■ Excerpted records ■
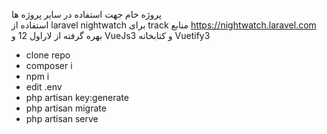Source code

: پروژه خام جهت استفاده در سایر پروژه ها
<br>استفاده از laravel nightwatch برای track منابع https://nightwatch.laravel.com
<br>بهره گرفته از لاراول 12 و VueJs3 و کتابخانه Vuetify3
- clone repo
- composer i
- npm i
- edit .env
- php artisan key:generate
- php artisan migrate
- php artisan serve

■ What you will do ■
Retype each record exactly as it appears above and drop the images.

■ Result of this exercise ■
Source code

: پروژه خام جهت استفاده در سایر پروژه ها
<br>استفاده از laravel nightwatch برای track منابع https://nightwatch.laravel.com
<br>بهره گرفته از لاراول 12 و VueJs3 و کتابخانه Vuetify3
- clone repo
- composer i
- npm i
- edit .env
- php artisan key:generate
- php artisan migrate
- php artisan serve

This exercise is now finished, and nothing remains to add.